The Delaware-Maryland 4R Alliance posted two articles recently on its Facebook page related to 4R tools and technologies.

The first post links to a Delmarva Farmer article about University of Delaware Agronomist Jarrod Miller exploring potential applications of unmanned aerial vehicles (UAVs, or drones) in agriculture. Miller talks about how he’s working with drones to identify potential agronomic uses that will justify the cost to the farmer. “Part of our goal” he says, “is learn the basics and tell people what we learned. Maybe they can figure out ways to use it better for their own operation.”

The second post links to an article in Crops & Soils Magazine by Sally Flis, Director of Agronomy for The Fertilizer Institute, discussing the need and potential options to improve the links between nutrient source, placement and timing in order to make better recommendations on nitrogen rate. The article talks about two common frameworks to develop nitrogen recommendations, as well as up-and-coming tools and approaches to better integrate nitrogen source, timing and placement decisions with the right N rate.
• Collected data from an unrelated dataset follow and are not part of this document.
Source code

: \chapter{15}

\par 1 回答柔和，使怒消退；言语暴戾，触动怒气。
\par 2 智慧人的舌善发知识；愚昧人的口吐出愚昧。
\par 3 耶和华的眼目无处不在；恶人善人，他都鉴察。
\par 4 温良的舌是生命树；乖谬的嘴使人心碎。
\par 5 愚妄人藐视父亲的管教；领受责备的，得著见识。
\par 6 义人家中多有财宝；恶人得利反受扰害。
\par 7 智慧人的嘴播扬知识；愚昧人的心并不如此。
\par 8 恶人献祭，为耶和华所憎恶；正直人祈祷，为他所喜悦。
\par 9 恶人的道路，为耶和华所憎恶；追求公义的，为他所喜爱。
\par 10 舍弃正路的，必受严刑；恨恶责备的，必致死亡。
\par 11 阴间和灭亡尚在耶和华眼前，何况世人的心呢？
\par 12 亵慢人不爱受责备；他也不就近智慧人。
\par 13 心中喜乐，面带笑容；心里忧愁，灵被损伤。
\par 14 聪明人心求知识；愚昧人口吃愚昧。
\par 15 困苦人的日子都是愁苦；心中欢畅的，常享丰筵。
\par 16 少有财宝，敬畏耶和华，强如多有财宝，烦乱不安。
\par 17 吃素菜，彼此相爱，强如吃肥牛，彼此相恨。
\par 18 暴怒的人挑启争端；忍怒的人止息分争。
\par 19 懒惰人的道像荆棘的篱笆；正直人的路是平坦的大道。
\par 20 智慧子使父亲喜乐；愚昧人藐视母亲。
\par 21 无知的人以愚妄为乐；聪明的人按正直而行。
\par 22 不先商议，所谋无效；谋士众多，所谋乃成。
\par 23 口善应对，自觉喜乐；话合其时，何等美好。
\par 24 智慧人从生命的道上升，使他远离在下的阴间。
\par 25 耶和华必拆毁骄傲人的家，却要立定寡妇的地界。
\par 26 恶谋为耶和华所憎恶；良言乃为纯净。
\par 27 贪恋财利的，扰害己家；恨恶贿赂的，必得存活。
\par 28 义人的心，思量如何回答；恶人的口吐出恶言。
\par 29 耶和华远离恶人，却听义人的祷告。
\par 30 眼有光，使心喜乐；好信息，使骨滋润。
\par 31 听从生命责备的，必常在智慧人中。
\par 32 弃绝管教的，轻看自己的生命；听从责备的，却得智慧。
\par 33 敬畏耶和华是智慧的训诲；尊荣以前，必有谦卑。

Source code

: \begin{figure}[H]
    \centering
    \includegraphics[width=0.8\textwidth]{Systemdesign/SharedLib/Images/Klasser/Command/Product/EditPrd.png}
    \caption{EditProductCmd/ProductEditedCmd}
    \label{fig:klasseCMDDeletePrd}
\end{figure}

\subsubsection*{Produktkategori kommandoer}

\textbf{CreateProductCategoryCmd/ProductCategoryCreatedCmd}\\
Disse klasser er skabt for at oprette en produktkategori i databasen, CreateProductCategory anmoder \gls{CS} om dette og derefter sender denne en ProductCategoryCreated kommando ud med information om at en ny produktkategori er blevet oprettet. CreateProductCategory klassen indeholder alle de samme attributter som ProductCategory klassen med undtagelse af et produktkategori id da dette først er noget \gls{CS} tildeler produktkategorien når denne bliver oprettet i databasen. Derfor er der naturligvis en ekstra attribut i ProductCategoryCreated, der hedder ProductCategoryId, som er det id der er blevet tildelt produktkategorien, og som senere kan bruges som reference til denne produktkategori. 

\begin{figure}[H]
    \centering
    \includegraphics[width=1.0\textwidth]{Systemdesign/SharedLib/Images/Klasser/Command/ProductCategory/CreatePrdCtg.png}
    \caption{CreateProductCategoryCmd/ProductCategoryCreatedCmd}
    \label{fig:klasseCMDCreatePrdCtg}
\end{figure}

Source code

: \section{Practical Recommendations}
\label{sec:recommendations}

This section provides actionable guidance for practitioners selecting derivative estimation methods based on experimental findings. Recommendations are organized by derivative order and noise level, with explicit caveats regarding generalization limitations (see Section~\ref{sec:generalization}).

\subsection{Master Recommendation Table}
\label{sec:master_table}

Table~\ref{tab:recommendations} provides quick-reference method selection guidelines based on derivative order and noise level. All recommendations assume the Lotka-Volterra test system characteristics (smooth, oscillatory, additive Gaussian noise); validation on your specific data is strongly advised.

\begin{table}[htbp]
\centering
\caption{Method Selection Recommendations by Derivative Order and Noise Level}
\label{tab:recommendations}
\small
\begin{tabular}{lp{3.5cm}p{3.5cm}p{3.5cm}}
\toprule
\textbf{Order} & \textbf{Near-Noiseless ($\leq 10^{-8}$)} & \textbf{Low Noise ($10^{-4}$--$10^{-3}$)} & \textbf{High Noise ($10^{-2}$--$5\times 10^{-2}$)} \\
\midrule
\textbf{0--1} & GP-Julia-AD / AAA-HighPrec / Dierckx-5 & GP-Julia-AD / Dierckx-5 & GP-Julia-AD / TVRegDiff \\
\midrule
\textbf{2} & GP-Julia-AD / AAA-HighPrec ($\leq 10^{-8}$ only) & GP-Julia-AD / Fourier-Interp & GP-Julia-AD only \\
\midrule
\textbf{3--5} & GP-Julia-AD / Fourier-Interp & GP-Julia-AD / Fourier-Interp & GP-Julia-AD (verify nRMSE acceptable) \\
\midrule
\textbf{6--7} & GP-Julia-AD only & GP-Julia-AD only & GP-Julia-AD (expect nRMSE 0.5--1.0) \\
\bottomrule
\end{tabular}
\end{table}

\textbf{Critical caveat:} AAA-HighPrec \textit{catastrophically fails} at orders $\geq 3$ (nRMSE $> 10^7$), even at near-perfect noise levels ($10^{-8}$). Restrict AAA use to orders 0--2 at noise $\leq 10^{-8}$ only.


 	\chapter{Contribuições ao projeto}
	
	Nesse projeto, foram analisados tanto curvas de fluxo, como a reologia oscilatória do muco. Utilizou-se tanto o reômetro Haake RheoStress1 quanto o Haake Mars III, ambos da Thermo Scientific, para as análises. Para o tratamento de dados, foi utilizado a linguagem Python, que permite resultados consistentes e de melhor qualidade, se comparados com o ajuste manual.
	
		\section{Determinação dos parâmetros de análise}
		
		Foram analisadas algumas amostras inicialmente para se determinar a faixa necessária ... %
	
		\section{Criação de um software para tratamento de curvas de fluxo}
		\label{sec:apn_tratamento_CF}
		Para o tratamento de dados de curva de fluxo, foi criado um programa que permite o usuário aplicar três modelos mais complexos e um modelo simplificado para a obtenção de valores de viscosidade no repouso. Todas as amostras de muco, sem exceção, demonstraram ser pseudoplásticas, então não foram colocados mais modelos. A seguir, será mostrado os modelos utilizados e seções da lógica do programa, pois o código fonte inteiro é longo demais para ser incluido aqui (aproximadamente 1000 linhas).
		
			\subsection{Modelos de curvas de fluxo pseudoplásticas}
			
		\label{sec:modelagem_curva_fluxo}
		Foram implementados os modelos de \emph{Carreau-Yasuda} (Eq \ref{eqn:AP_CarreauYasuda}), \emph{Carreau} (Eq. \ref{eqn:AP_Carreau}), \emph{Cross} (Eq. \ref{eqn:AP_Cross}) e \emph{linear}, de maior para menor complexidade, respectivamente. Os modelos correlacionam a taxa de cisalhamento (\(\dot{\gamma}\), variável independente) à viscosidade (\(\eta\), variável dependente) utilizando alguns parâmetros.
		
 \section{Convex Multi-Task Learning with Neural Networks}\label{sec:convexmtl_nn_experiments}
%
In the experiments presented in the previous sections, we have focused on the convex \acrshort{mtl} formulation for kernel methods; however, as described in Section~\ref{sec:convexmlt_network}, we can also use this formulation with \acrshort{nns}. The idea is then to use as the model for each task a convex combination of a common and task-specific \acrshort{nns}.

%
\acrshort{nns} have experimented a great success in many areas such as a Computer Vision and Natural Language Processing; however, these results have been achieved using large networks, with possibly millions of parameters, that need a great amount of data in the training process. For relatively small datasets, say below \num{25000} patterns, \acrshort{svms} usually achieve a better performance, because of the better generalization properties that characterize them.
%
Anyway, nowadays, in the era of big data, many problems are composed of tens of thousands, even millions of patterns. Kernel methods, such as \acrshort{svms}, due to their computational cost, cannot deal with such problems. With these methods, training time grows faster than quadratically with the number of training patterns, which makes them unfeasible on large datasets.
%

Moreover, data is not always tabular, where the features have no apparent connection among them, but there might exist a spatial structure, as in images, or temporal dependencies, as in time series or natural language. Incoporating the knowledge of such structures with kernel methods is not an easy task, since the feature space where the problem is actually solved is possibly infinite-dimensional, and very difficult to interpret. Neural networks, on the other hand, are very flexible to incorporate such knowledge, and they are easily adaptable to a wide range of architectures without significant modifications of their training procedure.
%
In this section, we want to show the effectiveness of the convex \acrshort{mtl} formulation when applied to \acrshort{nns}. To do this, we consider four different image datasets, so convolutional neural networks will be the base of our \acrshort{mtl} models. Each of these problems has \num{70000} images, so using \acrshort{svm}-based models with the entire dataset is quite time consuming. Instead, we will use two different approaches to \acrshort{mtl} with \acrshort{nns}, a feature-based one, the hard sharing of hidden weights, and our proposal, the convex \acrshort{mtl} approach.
The article points out how “Further research is needed on the impact of combining source, rate, time, and placement changes in a single experiment and their impact on [Nitrogen Recover Efficiency, or] NRE.”

In 2017, the DM4RA worked with Hoober and two Delmarva farmers on a demonstration project, using a drone to help inform in-season nitrogen application decisions. In the project, a drone captured NDVI data on corn fields when the farmer was getting ready to make a sidedress nitrogen application. NDVI, or “normalized difference vegetation index” is essentially a measure of crop vigor. It’s the same kind of data that’s used in optical sensors like Greenseeker and OptRx to determine nitrogen sidedress rates on-the-go. In this case, the NDVI data was used to create a map of the crop fields, and delineate different management areas in the field. How the data was used to inform nitrogen application rates differed between the two fields.

In the first field, the corn followed a spinach crop from the previous year in a portion of the field. The spinach crop was assumed to have taken up all of the nitrogen that was applied, without any nitrogen carrying over into the 2017 crop year. The original recommended N rate for the field was a variable-rate prescription based on previous years’ yields. The NDVI data, however, indicated that corn growing in the portion of the field had a higher NDVI relative to other parts of the field, indicating that there was some N carryover from the previous year that supported vigorous early growth and development. With that knowledge, it was possible to reduce the N application rate in that part of the field, assuming that some of the N requirement of the corn was met by N carried over from the previous crop.

In the second field, the drone was flown too early in the season for us to base N application rates on the NDVI data with sufficient confidence. In that field, we simply compared the NDVI data that was taken early in the season to the harvest data, to see if there appeared to be a correlation between the two. In this case, even early in the season, the NDVI data did seem to match up with different areas in the field with high and low yield potential.  In future years, the farmer might use this data to delineate different management areas in the field to adjust N application rates according to crop yield potential.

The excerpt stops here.